# [Data for analysis]
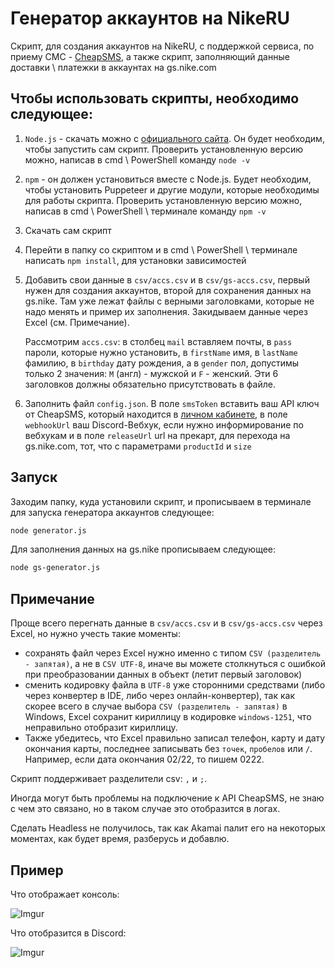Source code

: # Генератор аккаунтов на NikeRU
Скрипт, для создания аккаунтов на NikeRU, с поддержкой сервиса, по приему СМС - [CheapSMS](https://cheapsms.ru/), а также скрипт,
заполняющий данные доставки \ платежки в аккаунтах на gs.nike.com

## Чтобы использовать скрипты, необходимо следующее:
1. `Node.js` - скачать можно с [официального сайта](https://nodejs.org/en/). Он будет необходим, чтобы запустить сам скрипт. 
Проверить установленную версию можно, написав в cmd \ PowerShell команду `node -v`
2. `npm` - он должен установиться вместе с Node.js. Будет необходим, чтобы установить Puppeteer и другие модули, 
которые необходимы для работы скрипта. Проверить установленную версию можно, написав в cmd \ PowerShell \ терминале команду `npm -v`
3. Скачать сам скрипт
4. Перейти в папку со скриптом и в cmd \ PowerShell \ терминале написать `npm install`, для установки зависимостей
5. Добавить свои данные в `csv/accs.csv` и в `csv/gs-accs.csv`, первый нужен для создания аккаунтов, второй для сохранения данных на gs.nike. 
Там уже лежат файлы с верными заголовками, которые не надо менять и пример их заполнения. Закидываем данные через Excel (см. Примечание).

    Рассмотрим `accs.csv`: в столбец `mail` вставляем почты, в `pass` пароли, которые нужно установить, в `firstName` имя,
 в `lastName` фамилию, в `birthday` дату рождения, а в `gender` пол, допустимы только 2 значения: `M` (англ) - мужской и `F` - женский. 
 Эти 6 заголовков должны обязательно присутствовать в файле. 
6. Заполнить файл `config.json`. В поле `smsToken` вставить ваш API ключ от CheapSMS, который находится в [личном кабинете](https://cheapsms.ru/my/api), 
в поле `webhookUrl` ваш Discord-Вебхук, если нужно информирование по вебхукам и в поле `releaseUrl` url на прекарт, для перехода на gs.nike.com, 
тот, что с параметрами `productId` и `size`
## Запуск 
Заходим папку, куда установили скрипт, и прописываем в терминале для запуска генератора аккаунтов следующее:
```bash
node generator.js
```
Для заполнения данных на gs.nike прописываем следующее:
```bash
node gs-generator.js
```

## Примечание 
Проще всего перегнать данные в `csv/accs.csv` и в `csv/gs-accs.csv` через Excel, но нужно учесть такие моменты: 
* сохранять файл через Excel нужно именно с типом `CSV (разделитель - запятая)`, а не в `CSV UTF-8`,
иначе вы можете столкнуться с ошибкой при преобразовании данных в объект (летит первый заголовок)
* сменить кодировку файла в `UTF-8` уже сторонними средствами (либо через конвертер в IDE, либо через онлайн-конвертер), 
так как скорее всего в случае выбора `CSV (разделитель - запятая)` в Windows, Excel сохранит кириллицу в кодировке `windows-1251`, 
что неправильно отобразит кириллицу. 
* Также убедитесь, что Excel правильно записал телефон, карту и дату окончания карты, последнее записывать без `точек`, `пробелов` или `/`.
Например, если дата окончания 02/22, то пишем 0222.

Скрипт поддерживает разделители csv: `,` и `;`.

Иногда могут быть проблемы на подключение к API CheapSMS, не знаю с чем это связано, но в таком случае это отобразится в логах. 

Сделать Headless не получилось, так как Akamai палит его на некоторых моментах, как будет время, разберусь и добавлю.

## Пример
Что отображает консоль:

![Imgur](https://imgur.com/mcaO6HB.png)

Что отобразится в Discord:

![Imgur](https://imgur.com/Mbe0p2C.png)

# [Exercise brief]
From the opening line of the entries above to the line containing "## Чтобы использовать", please transcribe each line exactly, skipping every picture.

# [Answer space]
Source code

: # Генератор аккаунтов на NikeRU
Скрипт, для создания аккаунтов на NikeRU, с поддержкой сервиса, по приему СМС - [CheapSMS](https://cheapsms.ru/), а также скрипт,
заполняющий данные доставки \ платежки в аккаунтах на gs.nike.com

## Чтобы использовать скрипты, необходимо следующее:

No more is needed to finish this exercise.